**WHAT TO PRODUCE:** Transcribe the entries in full, keeping each word as it is.
[[ PROVIDED DATA open ]]
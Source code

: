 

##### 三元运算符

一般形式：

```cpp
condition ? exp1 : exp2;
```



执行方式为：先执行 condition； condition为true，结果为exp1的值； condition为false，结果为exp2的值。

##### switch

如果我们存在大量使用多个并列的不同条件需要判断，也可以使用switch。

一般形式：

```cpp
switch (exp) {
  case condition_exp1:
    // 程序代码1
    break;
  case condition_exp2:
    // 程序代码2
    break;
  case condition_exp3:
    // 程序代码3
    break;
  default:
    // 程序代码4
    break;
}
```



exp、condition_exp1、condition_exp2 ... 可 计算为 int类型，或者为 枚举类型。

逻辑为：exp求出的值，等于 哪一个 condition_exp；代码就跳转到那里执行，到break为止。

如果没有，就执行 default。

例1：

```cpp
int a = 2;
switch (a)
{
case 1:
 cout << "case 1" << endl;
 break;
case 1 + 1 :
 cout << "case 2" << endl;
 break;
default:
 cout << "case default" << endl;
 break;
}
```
[[ PROVIDED DATA closed ]]
**TASK SOLUTION:**
Source code

: 

##### 三元运算符

一般形式：

```cpp
condition ? exp1 : exp2;
```



执行方式为：先执行 condition； condition为true，结果为exp1的值； condition为false，结果为exp2的值。

##### switch

如果我们存在大量使用多个并列的不同条件需要判断，也可以使用switch。

一般形式：

```cpp
switch (exp) {
  case condition_exp1:
    // 程序代码1
    break;
  case condition_exp2:
    // 程序代码2
    break;
  case condition_exp3:
    // 程序代码3
    break;
  default:
    // 程序代码4
    break;
}
```



exp、condition_exp1、condition_exp2 ... 可 计算为 int类型，或者为 枚举类型。

逻辑为：exp求出的值，等于 哪一个 condition_exp；代码就跳转到那里执行，到break为止。

如果没有，就执行 default。

例1：

```cpp
int a = 2;
switch (a)
{
case 1:
 cout << "case 1" << endl;
 break;
case 1 + 1 :
 cout << "case 2" << endl;
 break;
default:
 cout << "case default" << endl;
 break;
}
```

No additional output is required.